**Dataset:**
BEGIN

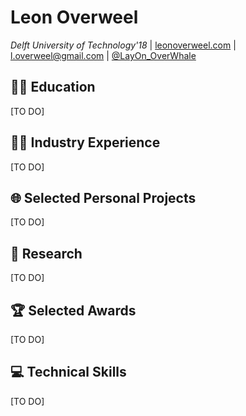 # Leon Overweel

_Delft University of Technology'18_ | [leonoverweel.com](http://leonoverweel.com) | [l.overweel@gmail.com](mailto:l.overweel@gmail.com) | [@LayOn_OverWhale](https://twitter.com/layon_OverWhale)

## 👨‍🎓 Education

[TO DO]

## 👨‍💻 Industry Experience

[TO DO]

## 🌐 Selected Personal Projects

[TO DO]


## 📜 Research

[TO DO]

## 🏆 Selected Awards

[TO DO]

## 💻 Technical Skills

[TO DO]
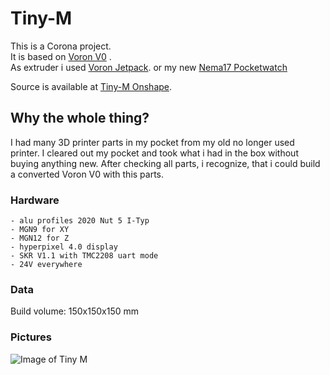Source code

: # Tiny-M


This is a Corona project.  
It is based on [Voron V0](https://github.com/VoronDesign/Voron-0) .  
As extruder i used [Voron Jetpack](https://github.com/VoronDesign/Jetpack-Extruder).
or my new [Nema17 Pocketwatch](https://github.com/gsl12/VoronUsers/tree/master/printer_mods/GSL12/pocketwatch_nema17)

Source is available at [Tiny-M Onshape](https://cad.onshape.com/documents/d2a24a4147c3d522115f6ea5/w/d8f44be5c0a081fbf527e154/e/debb6c2779e27f86389232d5).

## Why the whole thing?

I had many 3D printer parts in my pocket from my old no longer used printer. 
I cleared out my pocket and took what i had in the box without buying anything new.
After checking all parts, i recognize, that i could build a converted Voron V0 with this parts.

### Hardware

    - alu profiles 2020 Nut 5 I-Typ
    - MGN9 for XY
    - MGN12 for Z
    - hyperpixel 4.0 display
    - SKR V1.1 with TMC2208 uart mode
    - 24V everywhere

### Data
Build volume: 150x150x150 mm

### Pictures
![Image of Tiny M](https://github.com/gsl12/Tiny-M/blob/master/pictures/tiny-m-alpha.jpg)

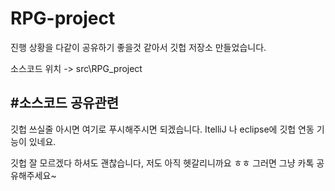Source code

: # RPG-project
진행 상황을 다같이 공유하기 좋을것 같아서 깃헙 저장소 만들었습니다.

소스코드 위치 -> src\RPG_project 

#소스코드 공유관련
-------------------------------------------------------------------------
깃헙 쓰실줄 아시면 여기로 푸시해주시면 되겠습니다. ItelliJ 나 eclipse에 깃헙 연동 기능이 있네요. 

깃헙 잘 모르겠다 하셔도 괜찮습니다, 저도 아직 헷갈리니까요 ㅎㅎ 그러면 그냥 카톡 공유해주세요~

END

**Work task:** When a line in the listing includes the word "Tiny", report that line in full.

**Exercise answer:**
: # Tiny-M
Source is available at [Tiny-M Onshape](https://cad.onshape.com/documents/d2a24a4147c3d522115f6ea5/w/d8f44be5c0a081fbf527e154/e/debb6c2779e27f86389232d5).
![Image of Tiny M](https://github.com/gsl12/Tiny-M/blob/master/pictures/tiny-m-alpha.jpg)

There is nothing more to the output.